Dataset excerpts
-=-=-

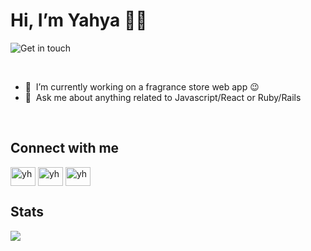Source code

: # Hi, I’m Yahya 👋🏽

![Get in touch](https://user-images.githubusercontent.com/74947307/201641010-cfef788e-e7b1-4541-b2a9-375686186cf3.png)

<br>

- 🔭 &nbsp;I’m currently working on a fragrance store web app :wink:
- 💬 &nbsp;Ask me about anything related to Javascript/React or Ruby/Rails


<br>

## Connect with me
<p align="left">
<a href="https://twitter.com/yash_yaz" target="blank"><img align="center" src="https://raw.githubusercontent.com/rahuldkjain/github-profile-readme-generator/master/src/images/icons/Social/twitter.svg" alt="yh" height="30" width="40" /></a>
<a href="https://www.linkedin.com/in/yahya-hussein-63214a241/" target="blank"><img align="center" src="https://raw.githubusercontent.com/rahuldkjain/github-profile-readme-generator/master/src/images/icons/Social/linked-in-alt.svg" alt="yh" height="30" width="40" /></a>
<a href="https://instagram.com/fanta.yh" target="blank"><img align="center" src="https://raw.githubusercontent.com/rahuldkjain/github-profile-readme-generator/master/src/images/icons/Social/instagram.svg" alt="yh" height="30" width="40" /></a>

## Stats
<img align="left" src="https://github-readme-stats.vercel.app/api?username=Yhworld&show_icons=true&theme=transparent" />
<!-- <img src="https://github-readme-stats.vercel.app/api/top-langs/?username=Yhworld&layout=compact)](https://github.com/Yhworld/github-readme-stats)" /> -->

-=-=-

Problem details
An exact copy of the data above is required, printed without its pictures.

Exercise solution
Source code

: # Hi, I’m Yahya 👋🏽

![Get in touch](https://user-images.githubusercontent.com/74947307/201641010-cfef788e-e7b1-4541-b2a9-375686186cf3.png)

<br>

- 🔭 &nbsp;I’m currently working on a fragrance store web app :wink:
- 💬 &nbsp;Ask me about anything related to Javascript/React or Ruby/Rails


<br>

## Connect with me
<p align="left">
<a href="https://twitter.com/yash_yaz" target="blank"><img align="center" src="https://raw.githubusercontent.com/rahuldkjain/github-profile-readme-generator/master/src/images/icons/Social/twitter.svg" alt="yh" height="30" width="40" /></a>
<a href="https://www.linkedin.com/in/yahya-hussein-63214a241/" target="blank"><img align="center" src="https://raw.githubusercontent.com/rahuldkjain/github-profile-readme-generator/master/src/images/icons/Social/linked-in-alt.svg" alt="yh" height="30" width="40" /></a>
<a href="https://instagram.com/fanta.yh" target="blank"><img align="center" src="https://raw.githubusercontent.com/rahuldkjain/github-profile-readme-generator/master/src/images/icons/Social/instagram.svg" alt="yh" height="30" width="40" /></a>

## Stats
<img align="left" src="https://github-readme-stats.vercel.app/api?username=Yhworld&show_icons=true&theme=transparent" />
<!-- <img src="https://github-readme-stats.vercel.app/api/top-langs/?username=Yhworld&layout=compact)](https://github.com/Yhworld/github-readme-stats)" /> -->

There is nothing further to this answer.